Starring: Hugh Grant, Sophie Thatcher, Chloe East, Topher Grace
What an unholy year we’ve had for deeply unsettling and exquisitely presented horror. We’ve had Nic Cage terrifying us in Longlegs, the outstanding unease and graphic horror of Smile 2, the exquisite ASMR body-horror nightmare of The Substance, and now, creeping in right at the end to charmingly tear apart your universal perceptions and beliefs, we have Heretic.
The film focuses on Sister Barnes (Sophie Thatcher) and Sister Paxton (Chloe East), two Mormon missionaries who knock on the door of Mr. Reed (Hugh Grant), an initially bashful and charming gentleman who rapidly, and relentlessly, descends into extreme, unimaginable manipulation and psychological domination.
From its slow-burn opening to its brutal finale, Heretic grips you immediately with its claustrophobic tension, as the missionaries’ polite but increasingly uneasy interaction with Reed spirals into something far more insidious. Part of what makes Heretic so exceptional is the blending of its themes with the experience, with each reveal and subsequent layer of the film instilling every bit of fear and dread of the unknown in the audience as it does its characters.
Grant’s performance as Reed is incredible, perfectly leveraging his well-known near-caricature of himself as the charming, bumbling, apologetic gentleman. It’s a brilliant turn to watch Grant weaponise his charisma here, delivering a performance so nuanced and restrained that it lulls you into a false sense of safety even as his words slice and carve beneath your skin.
Although it seems reductionary to draw on the most obvious allegories in this film – the set design is Hereditary on steroids – it is, without question, one of my favourite representations of ‘The Devil’ I have witnessed on screen in recent memory; soothing, inviting, controlling and absolutely terrifying.
Thatcher as the confident Sister Barnes and East as the timid Sister Paxton form the emotional heart of the story, and complement each other authentically and beautifully in their performances. Their chemistry immediately feels genuine, drawing the audience deeply into their plight through every agonising frame of the film. East’s portrayal of Paxton in particular, who begins meek and uncertain but grows into a figure of resilience and clarity while maintaining an unbreakable grace, is an absolute masterclass in character transformation.
All of this is accentuated by the incredible cinematography by Chung Chung-hoon, capturing the suffocating isolation of Reed’s home, shadowy hallways evoking the feeling of Dante’s Inferno and creating a soulless purgatory of Reed’s design.

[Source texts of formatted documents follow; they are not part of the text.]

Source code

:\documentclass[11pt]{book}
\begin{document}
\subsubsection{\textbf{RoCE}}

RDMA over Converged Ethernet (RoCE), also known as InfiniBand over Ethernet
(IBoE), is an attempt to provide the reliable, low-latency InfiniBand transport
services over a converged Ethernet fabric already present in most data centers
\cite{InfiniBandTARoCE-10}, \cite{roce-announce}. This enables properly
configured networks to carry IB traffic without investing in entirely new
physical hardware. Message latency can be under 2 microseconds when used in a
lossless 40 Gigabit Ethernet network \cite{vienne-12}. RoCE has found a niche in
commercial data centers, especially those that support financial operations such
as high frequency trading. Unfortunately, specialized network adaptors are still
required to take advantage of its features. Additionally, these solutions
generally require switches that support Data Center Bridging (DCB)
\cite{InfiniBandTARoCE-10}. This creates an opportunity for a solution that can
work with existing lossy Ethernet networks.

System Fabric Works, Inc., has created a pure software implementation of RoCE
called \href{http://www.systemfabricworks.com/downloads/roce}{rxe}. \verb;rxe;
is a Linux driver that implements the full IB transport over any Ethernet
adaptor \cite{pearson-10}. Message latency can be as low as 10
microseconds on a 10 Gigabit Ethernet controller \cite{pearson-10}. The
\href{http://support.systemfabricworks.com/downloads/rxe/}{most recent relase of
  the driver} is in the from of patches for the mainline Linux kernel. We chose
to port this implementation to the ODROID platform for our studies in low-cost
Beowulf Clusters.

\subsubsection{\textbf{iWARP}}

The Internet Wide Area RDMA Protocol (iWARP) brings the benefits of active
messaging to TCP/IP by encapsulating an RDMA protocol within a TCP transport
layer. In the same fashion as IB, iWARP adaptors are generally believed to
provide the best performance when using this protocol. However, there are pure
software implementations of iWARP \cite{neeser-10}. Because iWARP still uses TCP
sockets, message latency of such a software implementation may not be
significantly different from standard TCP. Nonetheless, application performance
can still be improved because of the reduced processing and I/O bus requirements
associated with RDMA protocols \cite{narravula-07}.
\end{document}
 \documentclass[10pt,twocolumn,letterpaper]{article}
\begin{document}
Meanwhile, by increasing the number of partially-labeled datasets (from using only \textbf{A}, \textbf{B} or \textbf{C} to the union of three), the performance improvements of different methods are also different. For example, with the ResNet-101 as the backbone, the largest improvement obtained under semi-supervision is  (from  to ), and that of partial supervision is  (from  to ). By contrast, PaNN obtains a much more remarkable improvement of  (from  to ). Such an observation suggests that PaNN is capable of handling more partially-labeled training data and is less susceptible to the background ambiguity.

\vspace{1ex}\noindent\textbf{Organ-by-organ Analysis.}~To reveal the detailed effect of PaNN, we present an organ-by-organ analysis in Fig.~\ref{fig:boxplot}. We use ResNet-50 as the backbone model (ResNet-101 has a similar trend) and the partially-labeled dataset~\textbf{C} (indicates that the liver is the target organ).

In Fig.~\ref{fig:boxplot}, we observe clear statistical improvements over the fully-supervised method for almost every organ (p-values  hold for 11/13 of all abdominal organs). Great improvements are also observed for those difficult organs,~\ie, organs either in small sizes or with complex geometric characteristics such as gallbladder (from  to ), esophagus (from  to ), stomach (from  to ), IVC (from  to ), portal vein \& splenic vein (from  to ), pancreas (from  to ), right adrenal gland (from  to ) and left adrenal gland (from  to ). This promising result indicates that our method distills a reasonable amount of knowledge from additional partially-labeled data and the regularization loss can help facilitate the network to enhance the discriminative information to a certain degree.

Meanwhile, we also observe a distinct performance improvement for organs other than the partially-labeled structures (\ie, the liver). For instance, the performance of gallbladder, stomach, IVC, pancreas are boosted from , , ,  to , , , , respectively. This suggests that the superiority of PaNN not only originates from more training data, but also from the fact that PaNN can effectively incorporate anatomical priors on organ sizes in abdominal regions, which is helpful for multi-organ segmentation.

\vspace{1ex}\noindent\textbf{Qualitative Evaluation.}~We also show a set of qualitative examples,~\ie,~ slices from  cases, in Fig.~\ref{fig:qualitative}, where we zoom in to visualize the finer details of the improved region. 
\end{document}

Each frame feels crafted with meticulous consideration, from the flickering candlelight to a close-up of a bead of sweat; every moment, every feeling, every breath is drawn and stretched to its absolute limit.
It also seemingly references two of my favourite horror films, No One Lives and The VVitch but, when examining a film that frames itself on the concept of ‘we see what we want to see’ it becomes frustratingly difficult to try and analyse – the kind of frustration that makes simply being taken along for the ride so much more enjoyable.
Heretic is a film that demands your attention and dares you to look deeper into the darkest, cruellest corners of human belief; beautifully acted, brilliantly paced, and has an outstanding, engaging narrative that grips you with a lingering sense of unease. It’s a film where I desperately want to say more, to deconstruct every masterful little moment of dialogue or visceral sound design, but as mentioned, there’s a magic in the mystery of experiencing this film through an untainted lens.
Heretic blurs the lines between faith and delusion, challenges the audience to question everything they’ve seen, and presents itself as both haunting in its ambiguity and cathartic in its message; hope is the burden of finding meaning in a meaningless world, and in a meaningless world, hope is all we have to keep us human.